For Further Information, Contact:
         Executive Director of Policy and Government Affairs
         Vietnam Veterans of America
         (301) 585-4000, extension 127


Bernard Edelman, deputy director for policy and government affairs, has worked for VVA for four-plus years.  Previously, he had served as director of the Mayor’s Office of Veterans’ Affairs of the City of New York under Mayor Edward I. Koch.

Edelman spent most of 1970 in Vietnam, where he served as a broadcast specialist/combat correspondent.  He was co-curator of the first Vietnam art exhibit in New York.  Appointed by Mayor Koch to the New York Vietnam Veterans Memorial Commission in 1982, he edited the book Dear America:  Letters Home from Vietnam, which was borne of the design of the memorial.  He was associate producer of the Emmy- and Peabody award-winning documentary feature based on his book; he was co-producer of the documentary short, “Memorial:  Letters from American Soldiers,” which was nominated for an Academy Award.

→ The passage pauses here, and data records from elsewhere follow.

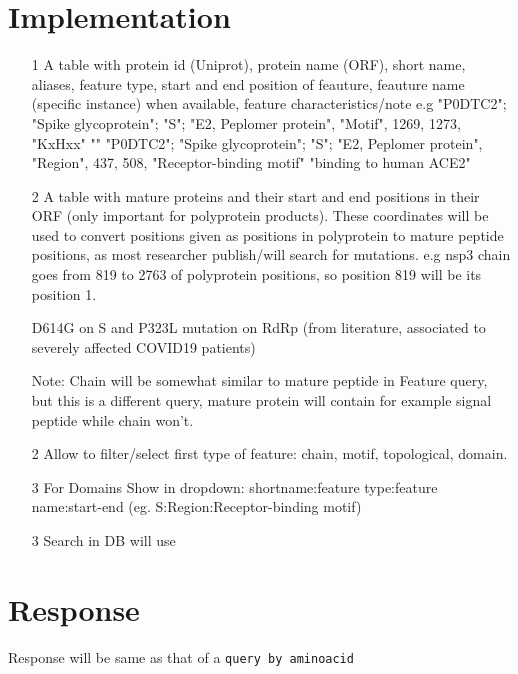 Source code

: \documentclass[a4paper, 10pt]{article}
\begin{document}
\section{Implementation} 
\begin{itemize}
\item[1] A table with protein id (Uniprot), protein name (ORF), short name, aliases, feature type, start and end position of feauture, feauture name (specific instance) when available,  feature characteristics/note e.g 
"P0DTC2"; "Spike glycoprotein"; "S"; "E2, Peplomer protein", "Motif", 1269, 1273, "KxHxx" ""
"P0DTC2"; "Spike glycoprotein"; "S"; "E2, Peplomer protein", "Region", 437, 508, "Receptor-binding motif" "binding to human ACE2"

\item[2] A table with mature proteins and their start and end positions in their ORF (only important for polyprotein products). These coordinates will be used to convert positions given as positions in polyprotein to mature peptide positions, as most researcher publish/will search for mutations.
e.g nsp3 chain goes from 819 to 2763 of polyprotein positions, so position 819 will be its position 1. 

D614G on S and P323L mutation on RdRp (from literature, associated to severely affected COVID19 patients) 

 
Note: Chain will be somewhat similar to mature peptide in Feature query, but this is a different query, mature protein will contain for example signal peptide while chain won't.

\item[2] Allow to filter/select first type of feature: chain, motif, topological, domain.

\item[3] For Domains Show in dropdown: shortname:feature type:feature name:start-end (eg. S:Region:Receptor-binding motif)

\item[3] Search in DB will use 


\end{itemize}




\section{Response}
Response will be same as that of a \texttt{query by aminoacid} 
\end{document}
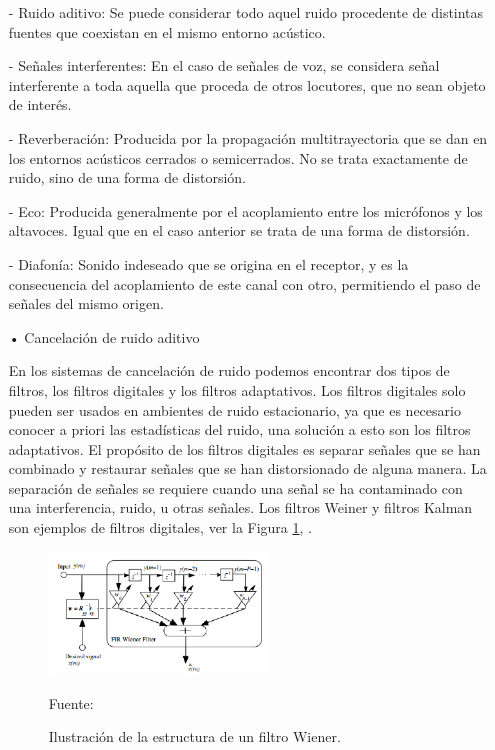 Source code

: \begin{enumerate}
\begin{enumerate}
\item[-]Ruido aditivo: Se puede considerar todo aquel ruido procedente de distintas fuentes que coexistan en el mismo entorno acústico.
\item[-]Señales interferentes: En el caso de señales de voz, se considera señal interferente a toda aquella que proceda de otros locutores, que no sean objeto de interés.
\item[-]Reverberación: Producida por la propagación multitrayectoria que se dan en los entornos acústicos cerrados o semicerrados. No se trata exactamente de ruido, sino de una forma de distorsión.
\item[-]Eco: Producida generalmente por el acoplamiento entre los micrófonos y los altavoces. Igual que en el caso anterior se trata de una forma de distorsión.
\item[-]Diafonía: Sonido indeseado que se origina en el receptor, y es la consecuencia del acoplamiento de este canal con otro, permitiendo el paso de señales del mismo origen.
\end{enumerate}

\begin{enumerate}
\item[•]Cancelación de ruido aditivo
\par
En los sistemas de cancelación de ruido podemos encontrar dos tipos de filtros, los filtros digitales y los filtros adaptativos. Los filtros digitales solo pueden ser usados en ambientes de ruido estacionario, ya que es necesario conocer a priori las estadísticas del ruido, una solución a esto son los filtros adaptativos.
\vskip 0.5cm
El propósito de los filtros digitales es separar señales que se han combinado y restaurar señales que se han distorsionado de alguna manera. La separación de señales se requiere cuando una señal se ha contaminado con una interferencia, ruido, u otras señales. Los filtros Weiner y filtros Kalman son ejemplos de filtros digitales, ver la Figura \ref{fig:figura2.14}, \cite{shubhra}.

\newpage
\vskip 0.5cm
\begin{figure}[ht]
\begin{center}
\includegraphics[width=0.55\textwidth]{Imagenes/Cap2/image014}
\end{center}
\begin{center}
\vskip -0.5cm
\caption{\small{Ilustración de la estructura de un filtro Wiener.}}
\label{fig:figura2.14}
{\small{Fuente: \cite{shubhra}}}
\end{center}
\end{figure}


\end{enumerate}
\end{enumerate}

He has worked as a writer, editor, and photographer.  In addition to Dear America, he is the author of Centenarians:  The Story of the 20th Century by the Americans Who Lived It and contributed a chapter on the ground war in Vietnam in the recently published Rolling Thunder in a Gentle Land.

He graduated from Brooklyn College in 1968 with a B.A.  He earned his M.A. in criminal justice from John Jay College, also of the City University of New York.  He lives with his wife and son in Bethesda, Maryland.